- [DATA FOR REVIEW]
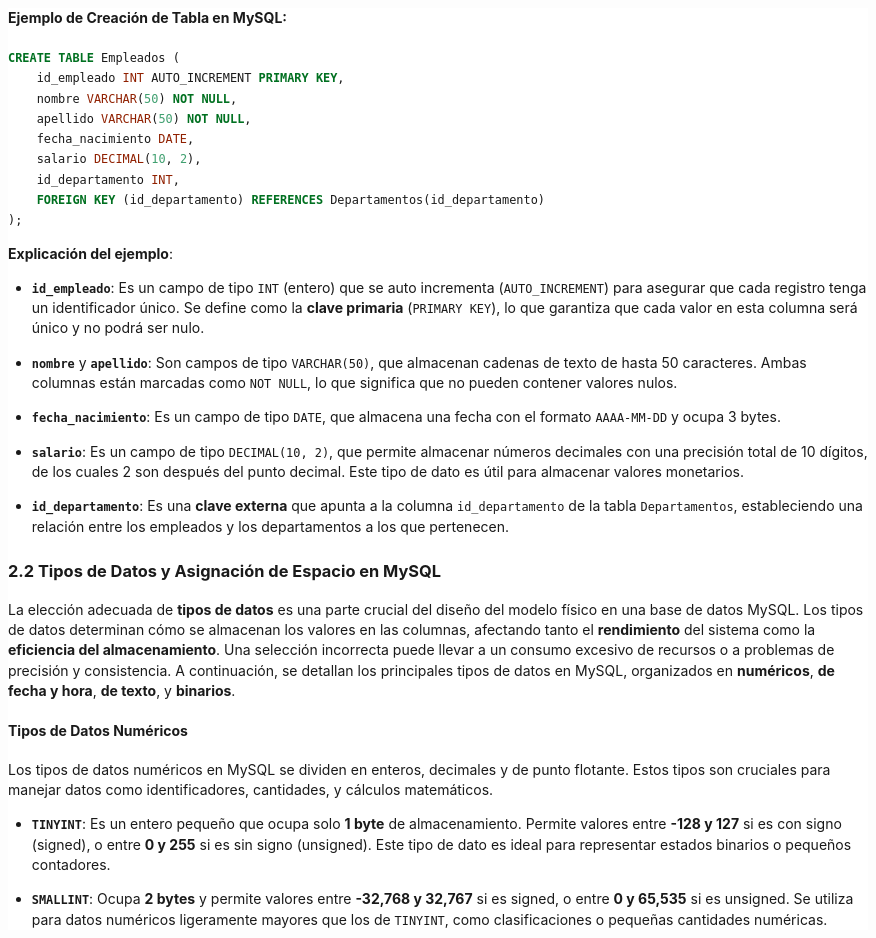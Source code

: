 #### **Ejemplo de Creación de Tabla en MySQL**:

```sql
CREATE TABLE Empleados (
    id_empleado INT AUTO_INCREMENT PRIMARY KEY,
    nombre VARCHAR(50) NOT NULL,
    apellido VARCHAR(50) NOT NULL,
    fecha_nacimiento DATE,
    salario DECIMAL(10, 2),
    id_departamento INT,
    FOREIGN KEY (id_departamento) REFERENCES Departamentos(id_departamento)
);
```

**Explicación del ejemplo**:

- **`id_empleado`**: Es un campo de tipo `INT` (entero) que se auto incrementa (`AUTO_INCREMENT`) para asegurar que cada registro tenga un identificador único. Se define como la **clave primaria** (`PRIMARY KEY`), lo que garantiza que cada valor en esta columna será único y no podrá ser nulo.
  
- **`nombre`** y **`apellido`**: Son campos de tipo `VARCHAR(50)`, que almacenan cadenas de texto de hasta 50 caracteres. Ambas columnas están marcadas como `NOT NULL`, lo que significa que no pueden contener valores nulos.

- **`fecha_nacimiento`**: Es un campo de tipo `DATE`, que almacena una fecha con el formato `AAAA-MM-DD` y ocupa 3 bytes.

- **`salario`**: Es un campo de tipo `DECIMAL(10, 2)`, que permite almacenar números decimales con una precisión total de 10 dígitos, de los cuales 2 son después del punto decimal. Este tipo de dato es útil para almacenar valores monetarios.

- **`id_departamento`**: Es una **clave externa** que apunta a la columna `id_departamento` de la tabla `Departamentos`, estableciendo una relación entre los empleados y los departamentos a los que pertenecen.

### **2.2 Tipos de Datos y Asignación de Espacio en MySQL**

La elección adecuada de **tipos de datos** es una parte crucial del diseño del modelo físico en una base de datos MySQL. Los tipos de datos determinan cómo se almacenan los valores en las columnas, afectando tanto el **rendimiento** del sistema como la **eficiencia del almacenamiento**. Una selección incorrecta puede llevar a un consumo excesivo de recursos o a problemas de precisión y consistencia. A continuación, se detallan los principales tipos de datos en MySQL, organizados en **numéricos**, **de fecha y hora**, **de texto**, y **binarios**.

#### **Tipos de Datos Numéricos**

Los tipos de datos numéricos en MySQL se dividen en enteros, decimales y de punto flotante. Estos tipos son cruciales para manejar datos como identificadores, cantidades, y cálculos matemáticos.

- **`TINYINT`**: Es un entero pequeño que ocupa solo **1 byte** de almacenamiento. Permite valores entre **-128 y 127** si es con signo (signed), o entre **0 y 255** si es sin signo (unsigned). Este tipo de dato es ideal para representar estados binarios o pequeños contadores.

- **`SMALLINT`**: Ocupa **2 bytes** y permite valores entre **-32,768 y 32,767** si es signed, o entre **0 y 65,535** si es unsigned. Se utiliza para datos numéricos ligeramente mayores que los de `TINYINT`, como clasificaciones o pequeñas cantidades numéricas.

- [EXERCISE BRIEF] All lines in the listing above between the line with "La elección adecuada" and the line with "Los tipos de datos numéricos", inclusive, should be set down exactly, and no line outside that range.

- [SOLUTION TO THIS TASK]
La elección adecuada de **tipos de datos** es una parte crucial del diseño del modelo físico en una base de datos MySQL. Los tipos de datos determinan cómo se almacenan los valores en las columnas, afectando tanto el **rendimiento** del sistema como la **eficiencia del almacenamiento**. Una selección incorrecta puede llevar a un consumo excesivo de recursos o a problemas de precisión y consistencia. A continuación, se detallan los principales tipos de datos en MySQL, organizados en **numéricos**, **de fecha y hora**, **de texto**, y **binarios**.

#### **Tipos de Datos Numéricos**

Los tipos de datos numéricos en MySQL se dividen en enteros, decimales y de punto flotante. Estos tipos son cruciales para manejar datos como identificadores, cantidades, y cálculos matemáticos.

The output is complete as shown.